Since I was working five days a week earlier, I used to despise being connected with the virtual world in my free time. So from a person who was completely shut from social media and browsing in general became an addict post pregnancy. I must admit here, it was the only platform that helped me stay connected with the outside world while I struggled my way through post partum recovery and dealing with motherhood. I started to look for help in upgrading my knowledge on parenting. The virtual world was the easiest and effortless option that was readily available for me. It was then that I found many websites, blogs, articles that made me feel I wasn’t the only one struggling with a newborn.
It is very crucial to find your connect to make you sail through motherhood. Virtual platform is a great medium to do so apart from friends, family etc.

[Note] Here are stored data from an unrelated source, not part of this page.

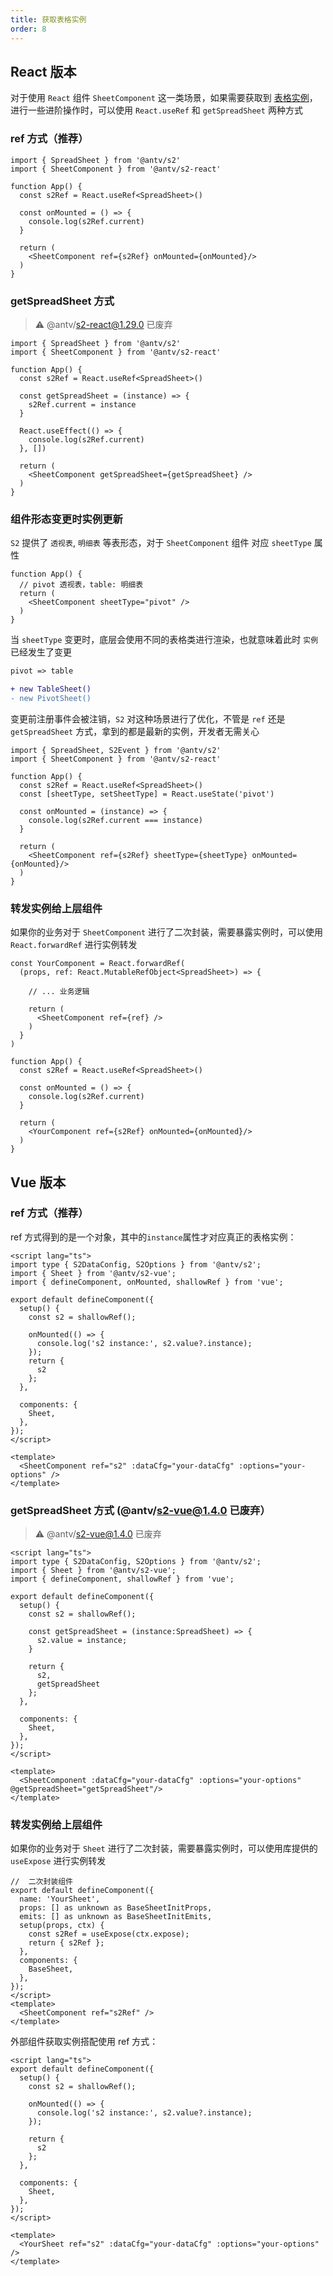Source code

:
 ```yaml
---
title: 获取表格实例
order: 8
---
```


## React 版本

对于使用 `React` 组件 `SheetComponent` 这一类场景，如果需要获取到 [表格实例](/docs/api/basic-class/spreadsheet)， 进行一些进阶操作时，可以使用 `React.useRef` 和 `getSpreadSheet` 两种方式

### ref 方式（推荐）

```tsx
import { SpreadSheet } from '@antv/s2'
import { SheetComponent } from '@antv/s2-react'

function App() {
  const s2Ref = React.useRef<SpreadSheet>()

  const onMounted = () => {
    console.log(s2Ref.current)
  }

  return (
    <SheetComponent ref={s2Ref} onMounted={onMounted}/>
  )
}
```

### getSpreadSheet 方式

> ⚠️ @antv/s2-react@1.29.0 已废弃

```tsx
import { SpreadSheet } from '@antv/s2'
import { SheetComponent } from '@antv/s2-react'

function App() {
  const s2Ref = React.useRef<SpreadSheet>()

  const getSpreadSheet = (instance) => {
    s2Ref.current = instance
  }

  React.useEffect(() => {
    console.log(s2Ref.current)
  }, [])

  return (
    <SheetComponent getSpreadSheet={getSpreadSheet} />
  )
}
```

### 组件形态变更时实例更新

`S2` 提供了 `透视表`, `明细表` 等表形态，对于 `SheetComponent` 组件 对应 `sheetType` 属性

```tsx
function App() {
  // pivot 透视表，table: 明细表
  return (
    <SheetComponent sheetType="pivot" />
  )
}
```

当 `sheetType` 变更时，底层会使用不同的表格类进行渲染，也就意味着此时 `实例` 已经发生了变更

```diff
pivot => table

+ new TableSheet()
- new PivotSheet()
```

变更前注册事件会被注销，`S2` 对这种场景进行了优化，不管是 `ref` 还是 `getSpreadSheet` 方式，拿到的都是最新的实例，开发者无需关心

```tsx
import { SpreadSheet, S2Event } from '@antv/s2'
import { SheetComponent } from '@antv/s2-react'

function App() {
  const s2Ref = React.useRef<SpreadSheet>()
  const [sheetType, setSheetType] = React.useState('pivot')

  const onMounted = (instance) => {
    console.log(s2Ref.current === instance)
  }

  return (
    <SheetComponent ref={s2Ref} sheetType={sheetType} onMounted={onMounted}/>
  )
}
```

### 转发实例给上层组件

如果你的业务对于 `SheetComponent` 进行了二次封装，需要暴露实例时，可以使用 `React.forwardRef` 进行实例转发

```tsx
const YourComponent = React.forwardRef(
  (props, ref: React.MutableRefObject<SpreadSheet>) => {

    // ... 业务逻辑

    return (
      <SheetComponent ref={ref} />
    )
  }
)

function App() {
  const s2Ref = React.useRef<SpreadSheet>()

  const onMounted = () => {
    console.log(s2Ref.current)
  }

  return (
    <YourComponent ref={s2Ref} onMounted={onMounted}/>
  )
}
```

## Vue 版本

### ref 方式（推荐）

ref 方式得到的是一个对象，其中的`instance`属性才对应真正的表格实例：

```vue
<script lang="ts">
import type { S2DataConfig, S2Options } from '@antv/s2';
import { Sheet } from '@antv/s2-vue';
import { defineComponent, onMounted, shallowRef } from 'vue';

export default defineComponent({
  setup() {
    const s2 = shallowRef();

    onMounted(() => {
      console.log('s2 instance:', s2.value?.instance);
    });
    return {
      s2
    };
  },

  components: {
    Sheet,
  },
});
</script>

<template>
  <SheetComponent ref="s2" :dataCfg="your-dataCfg" :options="your-options" />
</template>
```

### getSpreadSheet 方式 (@antv/s2-vue@1.4.0 已废弃）

> ⚠️ @antv/s2-vue@1.4.0 已废弃

```vue
<script lang="ts">
import type { S2DataConfig, S2Options } from '@antv/s2';
import { Sheet } from '@antv/s2-vue';
import { defineComponent, shallowRef } from 'vue';

export default defineComponent({
  setup() {
    const s2 = shallowRef();

    const getSpreadSheet = (instance:SpreadSheet) => {
      s2.value = instance;
    }

    return {
      s2,
      getSpreadSheet
    };
  },

  components: {
    Sheet,
  },
});
</script>

<template>
  <SheetComponent :dataCfg="your-dataCfg" :options="your-options"  @getSpreadSheet="getSpreadSheet"/>
</template>
```

### 转发实例给上层组件

如果你的业务对于 `Sheet` 进行了二次封装，需要暴露实例时，可以使用库提供的 `useExpose` 进行实例转发

```tsx
//  二次封装组件
export default defineComponent({
  name: 'YourSheet',
  props: [] as unknown as BaseSheetInitProps,
  emits: [] as unknown as BaseSheetInitEmits,
  setup(props, ctx) {
    const s2Ref = useExpose(ctx.expose);
    return { s2Ref };
  },
  components: {
    BaseSheet,
  },
});
</script>
<template>
  <SheetComponent ref="s2Ref" />
</template>
```

外部组件获取实例搭配使用 ref 方式：

```vue
<script lang="ts">
export default defineComponent({
  setup() {
    const s2 = shallowRef();

    onMounted(() => {
      console.log('s2 instance:', s2.value?.instance);
    });

    return {
      s2
    };
  },

  components: {
    Sheet,
  },
});
</script>

<template>
  <YourSheet ref="s2" :dataCfg="your-dataCfg" :options="your-options" />
</template>
```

I feel motherhood should be an informed and well thought out decision between a couple rather than being a societal pressure. It is a huge responsibility and not many of us have the luxury of money and extensive help. Parenting is a tough job that needs to be equally shared by both in whatever way they can. So the question of losing one’s identity comes into the picture when the mother is over burdened.

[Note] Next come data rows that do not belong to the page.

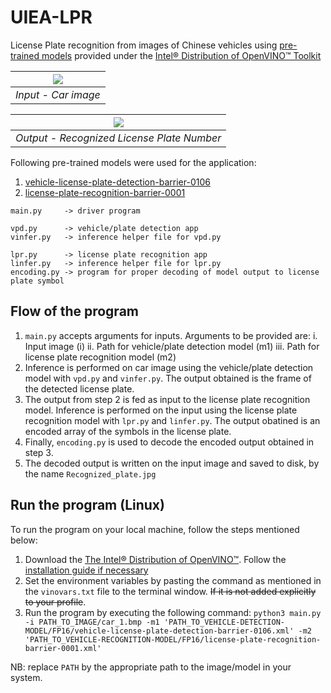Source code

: # UIEA-LPR

License Plate recognition from images of Chinese vehicles using [pre-trained models](https://software.intel.com/en-us/openvino-toolkit/documentation/pretrained-models) provided under the [Intel® Distribution of OpenVINO™ Toolkit](https://software.intel.com/en-us/openvino-toolkit)  



![](https://github.com/ada-nai/UIEA-LPR/blob/master/car_1.bmp) | 
|:--:| 
|*Input - Car image*|

![](https://github.com/ada-nai/UIEA-LPR/blob/master/Recognized_plate.jpg) | 
|:--:| 
|*Output - Recognized License Plate Number*|



Following pre-trained models were used for the application:

  1) [vehicle-license-plate-detection-barrier-0106](https://docs.openvinotoolkit.org/2019_R1/_vehicle_license_plate_detection_barrier_0106_description_vehicle_license_plate_detection_barrier_0106.html)
  2) [license-plate-recognition-barrier-0001 ](https://docs.openvinotoolkit.org/2019_R1/_license_plate_recognition_barrier_0001_description_license_plate_recognition_barrier_0001.html)

```
main.py     -> driver program 
            
vpd.py      -> vehicle/plate detection app
vinfer.py   -> inference helper file for vpd.py
            
lpr.py      -> license plate recognition app
linfer.py   -> inference helper file for lpr.py
encoding.py -> program for proper decoding of model output to license plate symbol
```

## Flow of the program
1. `main.py` accepts arguments for inputs. Arguments to be provided are:
  i. Input image (i)
  ii. Path for vehicle/plate detection model (m1)
  iii. Path for license plate recognition model (m2)
2. Inference is performed on car image using the vehicle/plate detection model with `vpd.py` and `vinfer.py`. The output obtained is the frame of the detected license plate.
3. The output from step 2 is fed as input to the license plate recognition model. Inference is performed on the input using the license plate recognition model with `lpr.py` and `linfer.py`. The output obatined is an encoded array of the symbols in the license plate.
4. Finally, `encoding.py` is used to decode the encoded output obtained in step 3. 
5. The decoded output is written on the input image and saved to disk, by the name `Recognized_plate.jpg`

## Run the program (Linux)
To run the program on your local machine, follow the steps mentioned below:
1. Download the [The Intel® Distribution of OpenVINO™](https://software.intel.com/en-us/openvino-toolkit/choose-download/free-download-linux). Follow the [installation guide if necessary](https://docs.openvinotoolkit.org/latest/_docs_install_guides_installing_openvino_linux.html)
2. Set the environment variables by pasting the command as mentioned in the `vinovars.txt` file to the terminal window. ~~If it is not added explicitly to your profile~~.
3. Run the program by executing the following command:
`python3 main.py -i PATH_TO_IMAGE/car_1.bmp -m1 'PATH_TO_VEHICLE-DETECTION-MODEL/FP16/vehicle-license-plate-detection-barrier-0106.xml' -m2 'PATH_TO_VEHICLE-RECOGNITION-MODEL/FP16/license-plate-recognition-barrier-0001.xml'`

NB: replace `PATH` by the appropriate path to the image/model in your system.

There will certainly be a change in the way you look at life post motherhood and of course initial few months or years may be of struggle but that will even out and gradually one gets a hang of multitasking and managing schedules. That’s how you get back on your feet again. I am still struggling though with my 16 month old boy. But I am sure I will get there soon.

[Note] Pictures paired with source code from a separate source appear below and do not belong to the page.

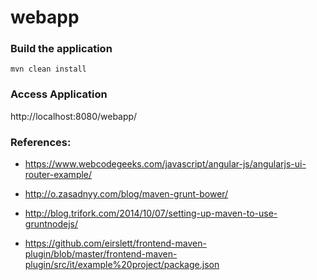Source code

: # webapp

### Build the application

```
mvn clean install
```


### Access Application

http://localhost:8080/webapp/

### References:

 - https://www.webcodegeeks.com/javascript/angular-js/angularjs-ui-router-example/

 - http://o.zasadnyy.com/blog/maven-grunt-bower/

- http://blog.trifork.com/2014/10/07/setting-up-maven-to-use-gruntnodejs/

- https://github.com/eirslett/frontend-maven-plugin/blob/master/frontend-maven-plugin/src/it/example%20project/package.json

Being a mother the one thing I have worked on immensely is my patience level. I feel when a child is born, a mother is born too. I could have never been a person to love unconditionally. But in spite of the sleepless nights, my long long days with never ending household chores and tending to my baby, I still love him more than what I did yesterday. God only knows why? Forgot to mention the tantrums, getting kicked, bruised, messing my hair and the list is endless. There were times I have locked myself in the washroom and cried. Minutes later I come out and shower cuddles and kisses to the same little devil who in the first place made me miserable. Irony isn’t it?
There are scientific theories about the biological clock but to be honest I am not sure how much of importance one should give to it. Today even younger couples in their 20’s are struggling to conceive naturally. Thanks to technology there are alternate options available for becoming a parent. But to think about the biological clock and to maintain nature’s course, we simply cannot get married. Procreation should not be the basis of marriage.
In fact a beautiful marriage eventually leads to procreation or even adoption if the partnership is strong. My idea of marriage and relationship was a non conformist one ever since. Largely, perhaps as I did not see this partnership in my own parents. Hence I always visualized marriage as a strong partnership. It may not be perfect though when I say strong partnership.
I would definitely want to go back to work once he is a bit older or starts school. Not sure of a corporate job as a break severely dents your career. But there’s no harm in trying. I will also keep looking for options other than doing a full time job, if at all it can work out. But I am keeping my fingers crossed and ears and eyes open for opportunities.”
We thank Pooja for reaching out to us and we surely wanted to feature her story as we definitely found it interesting. Her story, we hope will connect with many more mothers reading this piece.